Prompt: When the line with "further installation required." turns up below, begin repeating exactly, and carry on through the line with "9 You will found"; no pictures go into the copy.

Dataset extract:
────
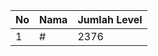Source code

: | No | Nama            | Jumlah Level |
|----|-----------------|--------------|
| 1  | #    |    2376        |
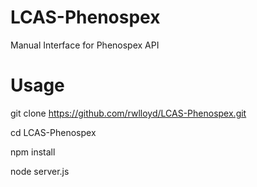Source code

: # LCAS-Phenospex
Manual Interface for Phenospex API

# Usage

  git clone https://github.com/rwlloyd/LCAS-Phenospex.git
  
  cd LCAS-Phenospex
  
  npm install
  
  node server.js


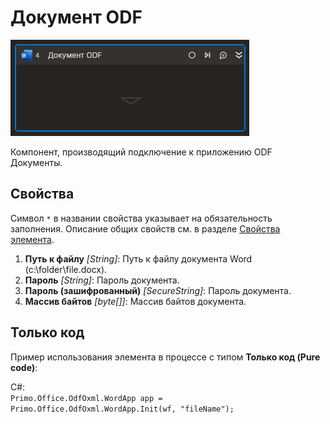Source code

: # Документ ODF

![](../../../../resources/activities/basic/odf/text/Cropped-DocumentODF.png)

Компонент, производящий подключение к приложению ODF Документы.

## Свойства
Символ `*` в названии свойства указывает на обязательность заполнения. Описание общих свойств см. в разделе [Свойства элемента](https://docs.primo-rpa.ru/primo-rpa/primo-studio/process/elements#svoistva-elementa).

1. **Путь к файлу** *[String]*: Путь к файлу документа Word (c:\folder\file.docx).
2. **Пароль** *[String]*: Пароль документа.
3. **Пароль (зашифрованный)** *[SecureString]*: Пароль документа.
4. **Массив байтов** *[byte[]]*: Массив байтов документа.

## Только код
Пример использования элемента в процессе с типом **Только код (Pure code)**:

C#:  
`Primo.Office.OdfOxml.WordApp app = Primo.Office.OdfOxml.WordApp.Init(wf, "fileName");`
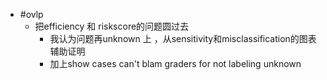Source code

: - #ovlp
	- 把efficiency 和 riskscore的问题圆过去
		- 我认为问题再unknown 上 ，从sensitivity和misclassification的图表辅助证明
		- 加上show cases can't blam graders for not labeling unknown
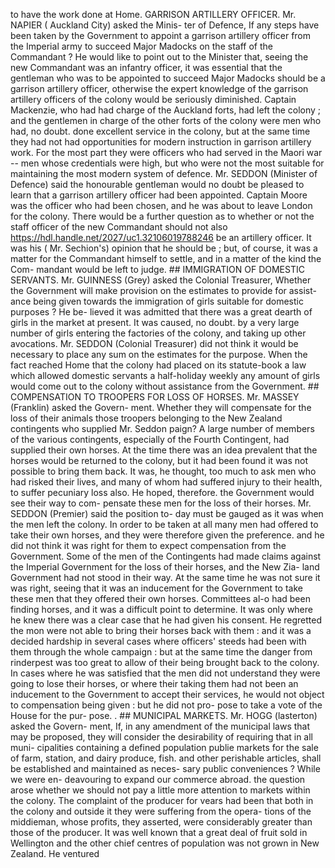 to have the work done at Home. GARRISON ARTILLERY OFFICER. Mr. NAPIER ( Auckland City) asked the Minis- ter of Defence, If any steps have been taken by the Government to appoint a garrison artillery officer from the Imperial army to succeed Major Madocks on the staff of the Commandant ? He would like to point out to the Minister that, seeing the new Commandant was an infantry officer, it was essential that the gentleman who was to be appointed to succeed Major Madocks should be a garrison artillery officer, otherwise the expert knowledge of the garrison artillery officers of the colony would be seriously diminished. Captain Mackenzie, who had had charge of the Auckland forts, had left the colony ; and the gentlemen in charge of the other forts of the colony were men who had, no doubt. done excellent service in the colony, but at the same time they had not had opportunities for modern instruction in garrison artillery work. For the most part they were officers who had served in the Maori war -- men whose credentials were high, but who were not the most suitable for maintaining the most modern system of defence. Mr. SEDDON (Minister of Defence) said the honourable gentleman would no doubt be pleased to learn that a garrison artillery officer had been appointed. Captain Moore was the officer who had been chosen, and he was about to leave London for the colony. There would be a further question as to whether or not the staff officer of the new Commandant should not also https://hdl.handle.net/2027/uc1.32106019788246 be an artillery officer. It was his ( Mr. Sechion's) opinion that he should be ; but, of course, it was a matter for the Commandant himself to settle, and in a matter of the kind the Com- mandant would be left to judge. ## IMMIGRATION OF DOMESTIC SERVANTS. Mr. GUINNESS (Grey) asked the Colonial Treasurer, Whether the Government will make provision on the estimates to provide for assist- ance being given towards the immigration of girls suitable for domestic purposes ? He be- lieved it was admitted that there was a great dearth of girls in the market at present. It was caused, no doubt. by a very large number of girls entering the factories of the colony, and taking up other avocations. Mr. SEDDON (Colonial Treasurer) did not think it would be necessary to place any sum on the estimates for the purpose. When the fact reached Home that the colony had placed on its statute-book a law which allowed domestic servants a half-holiday weekly any amount of girls would come out to the colony without assistance from the Government. ## COMPENSATION TO TROOPERS FOR LOSS OF HORSES. Mr. MASSEY (Franklin) asked the Govern- ment. Whether they will compensate for the loss of their animals those troopers belonging to the New Zealand contingents who supplied Mr. Seddon paign? A large number of members of the various contingents, especially of the Fourth Contingent, had supplied their own horses. At the time there was an idea prevalent that the horses would be returned to the colony, but it had been found it was not possible to bring them back. It was, he thought, too much to ask men who had risked their lives, and many of whom had suffered injury to their health, to suffer pecuniary loss also. He hoped, therefore. the Government would see their way to com- pensate these men for the loss of their horses. Mr. SEDDON (Premier) said the position to- day must be gauged as it was when the men left the colony. In order to be taken at all many men had offered to take their own horses, and they were therefore given the preference. and he did not think it was right for them to expect compensation from the Government. Some of the men of the Contingents had made claims against the Imperial Government for the loss of their horses, and the New Zia- land Government had not stood in their way. At the same time he was not sure it was right, seeing that it was an inducement for the Government to take these men that they offered their own horses. Committees al-o had been finding horses, and it was a difficult point to determine. It was only where he knew there was a clear case that he had given his consent. He regretted the mon were not able to bring their horses back with them : and it was a decided hardship in several cases where officers' steeds had been with them through the whole campaign : but at the same time the danger from rinderpest was too great to allow of their being brought back to the colony. In cases where he was satisfied that the men did not understand they were going to lose their horses, or where their taking them had not been an inducement to the Government to accept their services, he would not object to compensation being given : but he did not pro- pose to take a vote of the House for the pur- pose. . ## MUNICIPAL MARKETS. Mr. HOGG (lasterton) asked the Govern- ment, If, in any amendment of the municipal laws that may be proposed, they will consider the desirability of requiring that in all muni- cipalities containing a defined population publie markets for the sale of farm, station, and dairy produce, fish. and other perishable articles, shall be established and maintained as neces- sary public conveniences ? While we were en- deavouring to expand our commerce abroad. the question arose whether we should not pay a little more attention to markets within the colony. The complaint of the producer for vears had been that both in the colony and outside it they were suffering from the opera- tions of the middieman, whose profits, they asserted, were considerably greater than those of the producer. It was well known that a great deal of fruit sold in Wellington and the other chief centres of population was not grown in New Zealand. He ventured 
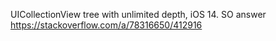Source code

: UICollectionView tree with unlimited depth, iOS 14. SO answer https://stackoverflow.com/a/78316650/412916
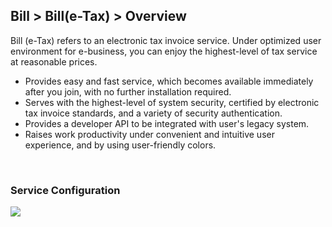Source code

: ## Bill > Bill(e-Tax) > Overview 

Bill (e-Tax) refers to an electronic tax invoice service. 
Under optimized user environment for e-business, you can enjoy the highest-level of tax service at reasonable prices. 

* Provides easy and fast service, which becomes available immediately after you join, with no further installation required. 
* Serves with the highest-level of system security, certified by electronic tax invoice standards, and a variety of security authentication. 
* Provides a developer API to be integrated with user's legacy system.  
* Raises work productivity under convenient and intuitive user experience, and by using user-friendly colors.  

<br/>

### Service Configuration 
![](http://static.toastoven.net/prod_toastbill/Bill(e-Tax)_overview01_en.png)
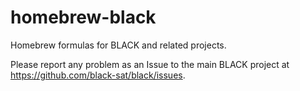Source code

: # homebrew-black
Homebrew formulas for BLACK and related projects.

Please report any problem as an Issue to the main BLACK project at https://github.com/black-sat/black/issues.
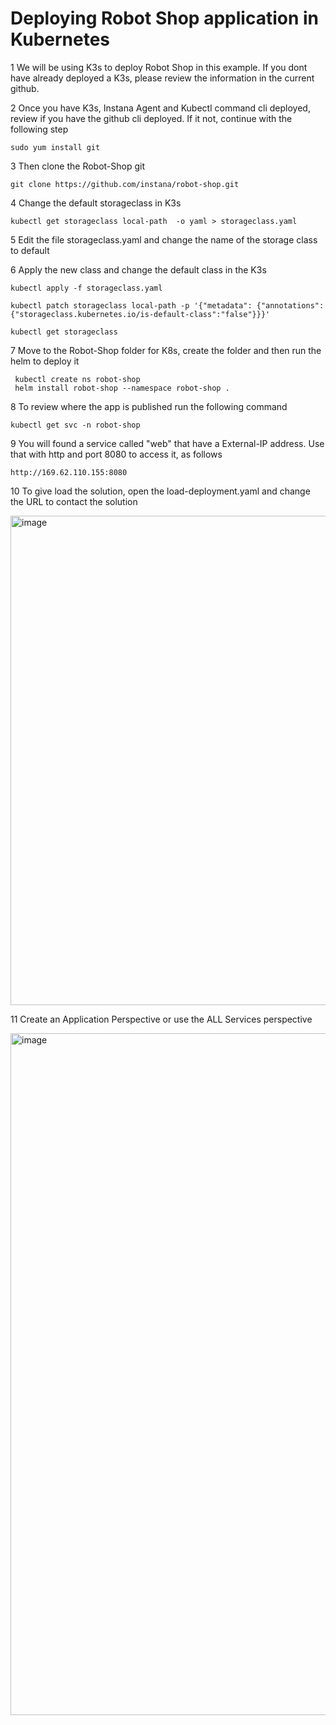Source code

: Deploying Robot Shop application in Kubernetes
=

1 We will be using K3s to deploy Robot Shop in this example. If you dont have already deployed a K3s, please review the information in the current github.

2 Once you have K3s, Instana Agent and Kubectl command cli deployed, review if you have the github cli deployed. If it not, continue with the following step

    sudo yum install git

3 Then clone the Robot-Shop git

    git clone https://github.com/instana/robot-shop.git

4 Change the default storageclass in K3s

    kubectl get storageclass local-path  -o yaml > storageclass.yaml

5 Edit the file storageclass.yaml and change the name of the storage class to default


6 Apply the new class and change the default class in the K3s

    kubectl apply -f storageclass.yaml

    kubectl patch storageclass local-path -p '{"metadata": {"annotations":{"storageclass.kubernetes.io/is-default-class":"false"}}}'

    kubectl get storageclass
    

7 Move to the Robot-Shop folder for K8s, create the folder and then run the helm to deploy it
      
     kubectl create ns robot-shop
     helm install robot-shop --namespace robot-shop .

8 To review where the app is published run the following command

    kubectl get svc -n robot-shop
    
9 You will found a service called "web" that have a External-IP address. Use that with http and port 8080 to access it, as follows

    http://169.62.110.155:8080

10 To give load the solution, open the load-deployment.yaml and change the URL to contact the solution

<img width="783" alt="image" src="https://github.com/user-attachments/assets/43d193aa-3ea2-4e52-ba0b-831a73ccd517">

11 Create an Application Perspective or use the ALL Services perspective 

<img width="1091" alt="image" src="https://github.com/user-attachments/assets/9ef1f3cc-5537-4d8b-842f-f5c4b7e5e9aa">




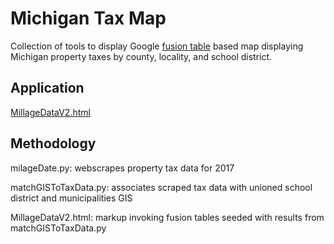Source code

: # Michigan Tax Map

Collection of tools to display Google [fusion table](https://developers.google.com/maps/documentation/javascript/fusiontableslayer) based map displaying Michigan property taxes by county, locality, and school district.

## Application
[MillageDataV2.html](https://jjrasche.github.io/MichiganTaxMap/MillageDataV2.html)

## Methodology

milageDate.py: webscrapes property tax data for 2017

matchGISToTaxData.py: associates scraped tax data with unioned school district and municipalities GIS

MillageDataV2.html: markup invoking fusion tables seeded with results from matchGISToTaxData.py
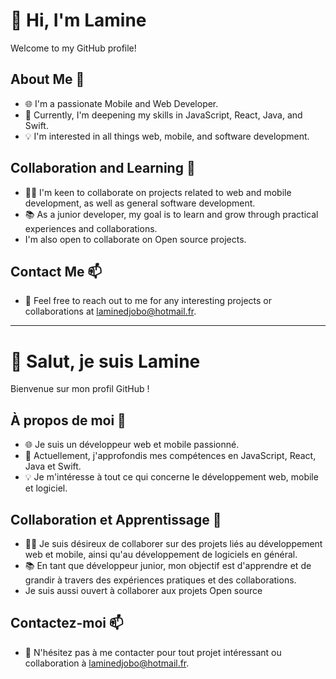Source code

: # 👋 Hi, I'm Lamine

Welcome to my GitHub profile!

## About Me 🌟

- 🌐 I'm a passionate Mobile and Web Developer.
- 🌱 Currently, I'm deepening my skills in JavaScript, React, Java, and Swift.
- 💡 I'm interested in all things web, mobile, and software development.

## Collaboration and Learning 💞️

- 👨‍💻 I'm keen to collaborate on projects related to web and mobile development, as well as general software development.
- 📚 As a junior developer, my goal is to learn and grow through practical experiences and collaborations.
- I'm also open to collaborate on Open source projects.

## Contact Me 📫

- 📧 Feel free to reach out to me for any interesting projects or collaborations at laminedjobo@hotmail.fr.

---

# 👋 Salut, je suis Lamine

Bienvenue sur mon profil GitHub !

## À propos de moi 🌟

- 🌐 Je suis un développeur web et mobile passionné.
- 🌱 Actuellement, j'approfondis mes compétences en JavaScript, React, Java et Swift.
- 💡 Je m'intéresse à tout ce qui concerne le développement web, mobile et logiciel.


## Collaboration et Apprentissage 💞️

- 👨‍💻 Je suis désireux de collaborer sur des projets liés au développement web et mobile, ainsi qu'au développement de logiciels en général.
- 📚 En tant que développeur junior, mon objectif est d'apprendre et de grandir à travers des expériences pratiques et des collaborations.
- Je suis aussi ouvert à collaborer aux projets Open source

## Contactez-moi 📫

- 📧 N'hésitez pas à me contacter pour tout projet intéressant ou collaboration à laminedjobo@hotmail.fr.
────
Output:
* Provides easy and fast service, which becomes available immediately after you join, with no further installation required. 
* Serves with the highest-level of system security, certified by electronic tax invoice standards, and a variety of security authentication. 
* Provides a developer API to be integrated with user's legacy system.  
* Raises work productivity under convenient and intuitive user experience, and by using user-friendly colors.  

<br/>

### Service Configuration 
![](http://static.toastoven.net/prod_toastbill/Bill(e-Tax)_overview01_en.png)
Source code

: # homebrew-black
Homebrew formulas for BLACK and related projects.

Please report any problem as an Issue to the main BLACK project at https://github.com/black-sat/black/issues.
Source code

: Deploying Robot Shop application in Kubernetes
=

1 We will be using K3s to deploy Robot Shop in this example. If you dont have already deployed a K3s, please review the information in the current github.

2 Once you have K3s, Instana Agent and Kubectl command cli deployed, review if you have the github cli deployed. If it not, continue with the following step

    sudo yum install git

3 Then clone the Robot-Shop git

    git clone https://github.com/instana/robot-shop.git

4 Change the default storageclass in K3s

    kubectl get storageclass local-path  -o yaml > storageclass.yaml

5 Edit the file storageclass.yaml and change the name of the storage class to default


6 Apply the new class and change the default class in the K3s

    kubectl apply -f storageclass.yaml

    kubectl patch storageclass local-path -p '{"metadata": {"annotations":{"storageclass.kubernetes.io/is-default-class":"false"}}}'

    kubectl get storageclass
    

7 Move to the Robot-Shop folder for K8s, create the folder and then run the helm to deploy it
      
     kubectl create ns robot-shop
     helm install robot-shop --namespace robot-shop .

8 To review where the app is published run the following command

    kubectl get svc -n robot-shop
    
9 You will found a service called "web" that have a External-IP address. Use that with http and port 8080 to access it, as follows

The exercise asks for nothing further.